→ WHAT THIS TASK INVOLVES:
Restate word for word the lines of the records below, starting at the line that contains "the *cmi5Controller.startUp()* method.**" and ending at the line that contains "- Issues an", with both of those lines included and nothing else.

→ TASK DATA:
[Start of section]
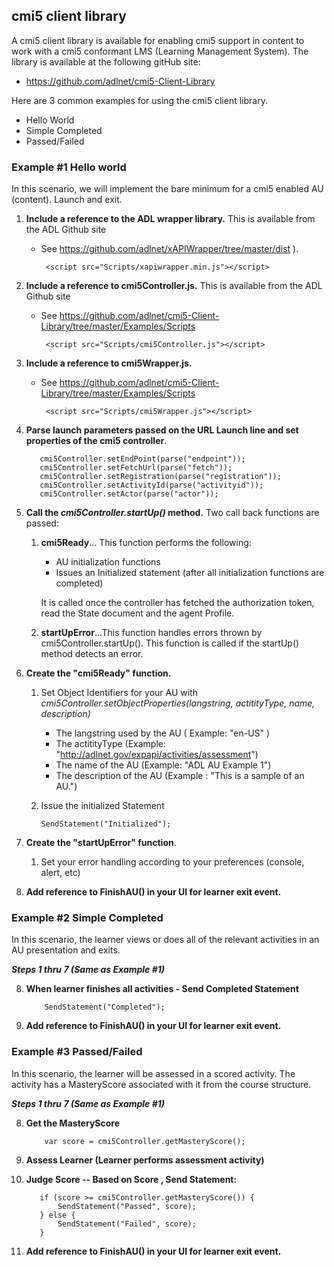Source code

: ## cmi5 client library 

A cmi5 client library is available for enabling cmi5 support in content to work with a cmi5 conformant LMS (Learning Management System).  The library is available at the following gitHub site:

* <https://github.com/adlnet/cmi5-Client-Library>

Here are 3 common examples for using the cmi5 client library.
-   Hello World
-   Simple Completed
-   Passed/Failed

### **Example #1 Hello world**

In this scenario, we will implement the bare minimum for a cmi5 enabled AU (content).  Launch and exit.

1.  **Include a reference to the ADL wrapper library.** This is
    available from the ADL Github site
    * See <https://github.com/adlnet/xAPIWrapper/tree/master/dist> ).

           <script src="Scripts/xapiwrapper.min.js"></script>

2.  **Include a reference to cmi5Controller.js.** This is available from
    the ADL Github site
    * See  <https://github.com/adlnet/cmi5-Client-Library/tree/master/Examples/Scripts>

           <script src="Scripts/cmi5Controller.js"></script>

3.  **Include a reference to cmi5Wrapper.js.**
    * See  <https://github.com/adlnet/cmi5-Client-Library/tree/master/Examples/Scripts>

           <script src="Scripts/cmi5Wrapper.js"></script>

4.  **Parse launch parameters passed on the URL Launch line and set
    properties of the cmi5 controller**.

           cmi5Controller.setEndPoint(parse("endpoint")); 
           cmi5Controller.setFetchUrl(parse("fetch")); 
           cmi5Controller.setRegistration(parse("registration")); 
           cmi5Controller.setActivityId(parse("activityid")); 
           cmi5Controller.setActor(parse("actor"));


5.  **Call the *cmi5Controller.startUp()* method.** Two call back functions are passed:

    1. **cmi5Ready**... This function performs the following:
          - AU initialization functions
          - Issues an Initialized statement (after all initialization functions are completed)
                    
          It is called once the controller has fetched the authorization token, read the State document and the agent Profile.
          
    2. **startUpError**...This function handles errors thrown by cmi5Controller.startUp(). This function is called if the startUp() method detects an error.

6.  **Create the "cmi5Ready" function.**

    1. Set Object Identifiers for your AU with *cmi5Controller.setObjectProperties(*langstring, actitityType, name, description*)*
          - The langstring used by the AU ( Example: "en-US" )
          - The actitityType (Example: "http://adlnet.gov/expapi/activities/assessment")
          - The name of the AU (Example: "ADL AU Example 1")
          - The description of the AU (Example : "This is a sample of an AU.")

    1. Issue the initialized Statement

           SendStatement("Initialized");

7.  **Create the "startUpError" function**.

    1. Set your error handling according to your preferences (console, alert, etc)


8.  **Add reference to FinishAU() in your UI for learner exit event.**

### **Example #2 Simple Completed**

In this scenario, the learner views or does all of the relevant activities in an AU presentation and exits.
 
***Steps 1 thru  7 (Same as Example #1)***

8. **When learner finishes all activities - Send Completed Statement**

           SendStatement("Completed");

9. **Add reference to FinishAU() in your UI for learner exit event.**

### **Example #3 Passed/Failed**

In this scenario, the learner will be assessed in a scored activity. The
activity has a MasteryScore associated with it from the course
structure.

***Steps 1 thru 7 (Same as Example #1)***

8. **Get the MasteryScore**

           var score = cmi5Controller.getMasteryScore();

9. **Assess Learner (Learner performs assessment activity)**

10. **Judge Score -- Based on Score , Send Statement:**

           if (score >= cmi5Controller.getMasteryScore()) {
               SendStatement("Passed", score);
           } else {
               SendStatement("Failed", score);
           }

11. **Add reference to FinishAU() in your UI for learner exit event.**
[End of section]
[Start of section]
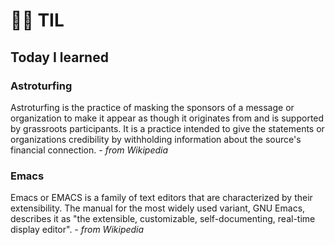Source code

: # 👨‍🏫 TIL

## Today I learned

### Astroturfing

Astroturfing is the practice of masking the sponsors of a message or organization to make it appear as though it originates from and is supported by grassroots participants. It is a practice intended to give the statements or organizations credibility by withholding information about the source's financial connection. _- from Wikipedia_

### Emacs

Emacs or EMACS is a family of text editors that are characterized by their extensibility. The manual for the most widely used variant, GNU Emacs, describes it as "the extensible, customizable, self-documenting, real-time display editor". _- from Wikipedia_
[End of section]
[Start of section]
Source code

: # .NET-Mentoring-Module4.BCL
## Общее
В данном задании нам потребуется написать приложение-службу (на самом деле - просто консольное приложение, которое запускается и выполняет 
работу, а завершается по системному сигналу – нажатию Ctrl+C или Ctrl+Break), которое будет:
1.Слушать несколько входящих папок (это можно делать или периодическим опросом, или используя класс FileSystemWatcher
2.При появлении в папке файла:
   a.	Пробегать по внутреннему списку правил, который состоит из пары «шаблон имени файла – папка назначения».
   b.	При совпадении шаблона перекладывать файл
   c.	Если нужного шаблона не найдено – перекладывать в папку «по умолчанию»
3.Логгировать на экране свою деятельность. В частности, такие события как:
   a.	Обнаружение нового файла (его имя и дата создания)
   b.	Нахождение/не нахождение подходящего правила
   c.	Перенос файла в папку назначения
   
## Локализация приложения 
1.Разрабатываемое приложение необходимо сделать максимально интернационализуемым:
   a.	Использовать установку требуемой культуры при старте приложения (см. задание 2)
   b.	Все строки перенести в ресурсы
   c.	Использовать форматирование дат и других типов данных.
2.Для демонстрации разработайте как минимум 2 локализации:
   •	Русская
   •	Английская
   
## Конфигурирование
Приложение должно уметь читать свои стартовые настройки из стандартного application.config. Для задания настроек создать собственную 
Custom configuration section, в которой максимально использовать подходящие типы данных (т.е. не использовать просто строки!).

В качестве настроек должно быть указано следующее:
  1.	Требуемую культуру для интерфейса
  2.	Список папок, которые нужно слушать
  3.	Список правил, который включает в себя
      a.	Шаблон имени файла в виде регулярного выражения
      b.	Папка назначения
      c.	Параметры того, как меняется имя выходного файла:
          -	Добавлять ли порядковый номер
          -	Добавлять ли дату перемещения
[End of section]
→ EXERCISE ANSWER:
5.  **Call the *cmi5Controller.startUp()* method.** Two call back functions are passed:

    1. **cmi5Ready**... This function performs the following:
          - AU initialization functions
          - Issues an Initialized statement (after all initialization functions are completed)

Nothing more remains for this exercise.